--- START ---
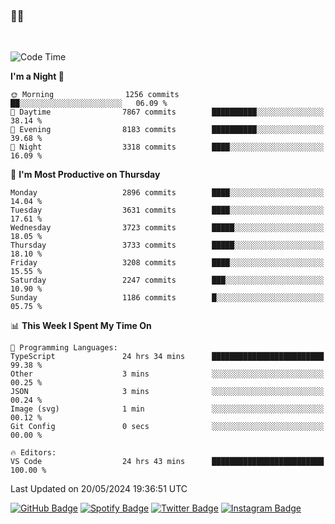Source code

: ### 🤙🍺

<!-- <a href="https://github-readme-stats.vercel.app/api?username=hzak2xx&count_private=true&show_icons=true&theme=dracula">
  <img align="center" src="https://github-readme-stats.vercel.app/api?username=hzak2xx&count_private=true&show_icons=true&theme=dracula" />
</a>
</br> -->
</br>

<!--START_SECTION:waka-->
![Code Time](http://img.shields.io/badge/Code%20Time-3%2C329%20hrs%2030%20mins-blue)

**I'm a Night 🦉** 

```text
🌞 Morning                1256 commits        ██░░░░░░░░░░░░░░░░░░░░░░░   06.09 % 
🌆 Daytime                7867 commits        ██████████░░░░░░░░░░░░░░░   38.14 % 
🌃 Evening                8183 commits        ██████████░░░░░░░░░░░░░░░   39.68 % 
🌙 Night                  3318 commits        ████░░░░░░░░░░░░░░░░░░░░░   16.09 % 
```
📅 **I'm Most Productive on Thursday** 

```text
Monday                   2896 commits        ████░░░░░░░░░░░░░░░░░░░░░   14.04 % 
Tuesday                  3631 commits        ████░░░░░░░░░░░░░░░░░░░░░   17.61 % 
Wednesday                3723 commits        █████░░░░░░░░░░░░░░░░░░░░   18.05 % 
Thursday                 3733 commits        █████░░░░░░░░░░░░░░░░░░░░   18.10 % 
Friday                   3208 commits        ████░░░░░░░░░░░░░░░░░░░░░   15.55 % 
Saturday                 2247 commits        ███░░░░░░░░░░░░░░░░░░░░░░   10.90 % 
Sunday                   1186 commits        █░░░░░░░░░░░░░░░░░░░░░░░░   05.75 % 
```


📊 **This Week I Spent My Time On** 

```text
💬 Programming Languages: 
TypeScript               24 hrs 34 mins      █████████████████████████   99.38 % 
Other                    3 mins              ░░░░░░░░░░░░░░░░░░░░░░░░░   00.25 % 
JSON                     3 mins              ░░░░░░░░░░░░░░░░░░░░░░░░░   00.24 % 
Image (svg)              1 min               ░░░░░░░░░░░░░░░░░░░░░░░░░   00.12 % 
Git Config               0 secs              ░░░░░░░░░░░░░░░░░░░░░░░░░   00.00 % 

🔥 Editors: 
VS Code                  24 hrs 43 mins      █████████████████████████   100.00 % 
```


 Last Updated on 20/05/2024 19:36:51 UTC
<!--END_SECTION:waka-->

[![GitHub Badge](https://img.shields.io/badge/GitHub-100000?style=for-the-badge&logo=github&logoColor=white)](https://github.com/hzak2xx)
[![Spotify Badge](https://img.shields.io/badge/Spotify-1ED760?&style=for-the-badge&logo=spotify&logoColor=white)](https://open.spotify.com/user/uf90s6sbbh75a1mt44clkhkvf)
[![Twitter Badge](https://img.shields.io/badge/Twitter-1DA1F2?style=for-the-badge&logo=twitter&logoColor=white)](https://twitter.com/hzak2xx)
[![Instagram Badge](https://img.shields.io/badge/Instagram-E4405F?style=for-the-badge&logo=instagram&logoColor=white)](https://www.instagram.com/hzak2xx/)
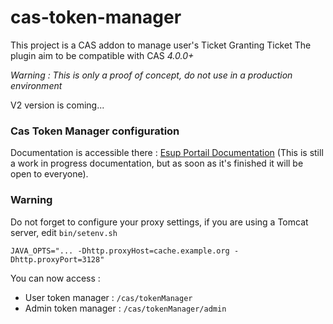 # cas-token-manager

This project is a CAS addon to manage user's Ticket Granting Ticket
The plugin aim to be compatible with CAS _4.0.0+_

_Warning : This is only a proof of concept, do not use in a production environment_

V2 version is coming...

### Cas Token Manager configuration

Documentation is accessible there : [Esup Portail Documentation](http://www.esup-portail.org/display/ESPADHERENT/Addon+%3A+Gestionnaire+de+token) (This is still a work in progress documentation, but as soon as it's finished it will be open to everyone).

### Warning

Do not forget to configure your proxy settings, if you are using a Tomcat server, edit `bin/setenv.sh`

```
JAVA_OPTS="... -Dhttp.proxyHost=cache.example.org -Dhttp.proxyPort=3128"
```

You can now access :

* User token manager : `/cas/tokenManager`
* Admin token manager : `/cas/tokenManager/admin`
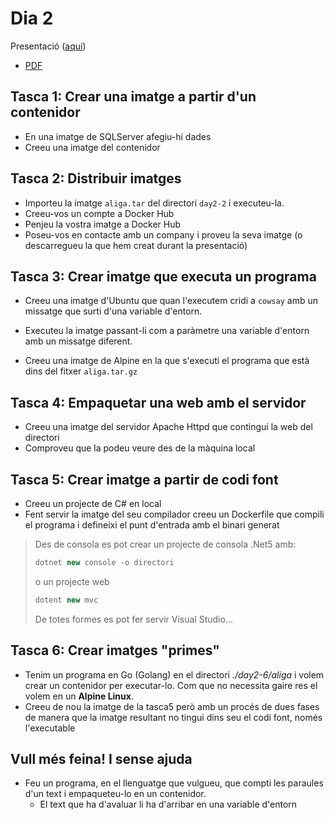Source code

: # Dia 2

Presentació ([aquí](https://docs.google.com/presentation/d/1FugK5vONYescJq7FaY1NABirlihU10fVPw52gAT4Zjk/edit?usp=sharing))

- [PDF](Presentacio.pdf)

## Tasca 1: Crear una imatge a partir d'un contenidor

- En una imatge de SQLServer afegiu-hi dades
- Creeu una imatge del contenidor

## Tasca 2: Distribuir imatges

- Importeu la imatge `aliga.tar` del directori `day2-2` i executeu-la.
- Creeu-vos un compte a Docker Hub
- Penjeu la vostra imatge a Docker Hub
- Poseu-vos en contacte amb un company i proveu la seva imatge (o descarregueu la que hem creat durant la presentació)

## Tasca 3: Crear imatge que executa un programa

- Creeu una imatge d'Ubuntu que quan l'executem cridi a `cowsay` amb un missatge que surti d'una variable d'entorn.
- Executeu la imatge passant-li com a paràmetre una variable d'entorn amb un missatge diferent.

- Creeu una imatge de Alpine en la que s'executi el programa que està dins del fitxer `aliga.tar.gz`

## Tasca 4: Empaquetar una web amb el servidor

- Creeu una imatge del servidor Apache Httpd que contingui la web del directori
- Comproveu que la podeu veure des de la màquina local

## Tasca 5: Crear imatge a partir de codi font

- Creeu un projecte de C# en local
- Fent servir la imatge del seu compilador creeu un Dockerfile que compili el programa i defineixi el punt d'entrada amb el binari generat

> Des de consola es pot crear un projecte de consola .Net5 amb:
>
> ```csharp
> dotnet new console -o directori
> ```
>
> o un projecte web
>
> ```csharp
> dotent new mvc
> ```
>
> De totes formes es pot fer servir Visual Studio...

## Tasca 6: Crear imatges "primes"

- Tenim un programa en Go (Golang) en el directori _./day2-6/aliga_ i volem crear un contenidor per executar-lo. Com que no necessita gaire res el volem en un **Alpine Linux**.
- Creeu de nou la imatge de la tasca5 però amb un procés de dues fases de manera que la imatge resultant no tingui dins seu el codi font, només l'executable

## Vull més feina! I sense ajuda

- Feu un programa, en el llenguatge que vulgueu, que compti les paraules d'un text i empaqueteu-lo en un contenidor.
  - El text que ha d'avaluar li ha d'arribar en una variable d'entorn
--- END ---
Your task: Given the records above, restate word for word only the lines starting at the one with "Presentació ([aquí](https://" and ending at the one with "## Tasca 2: Distribuir imatges".

Result for this task:
Presentació ([aquí](https://docs.google.com/presentation/d/1FugK5vONYescJq7FaY1NABirlihU10fVPw52gAT4Zjk/edit?usp=sharing))

- [PDF](Presentacio.pdf)

## Tasca 1: Crear una imatge a partir d'un contenidor

- En una imatge de SQLServer afegiu-hi dades
- Creeu una imatge del contenidor

## Tasca 2: Distribuir imatges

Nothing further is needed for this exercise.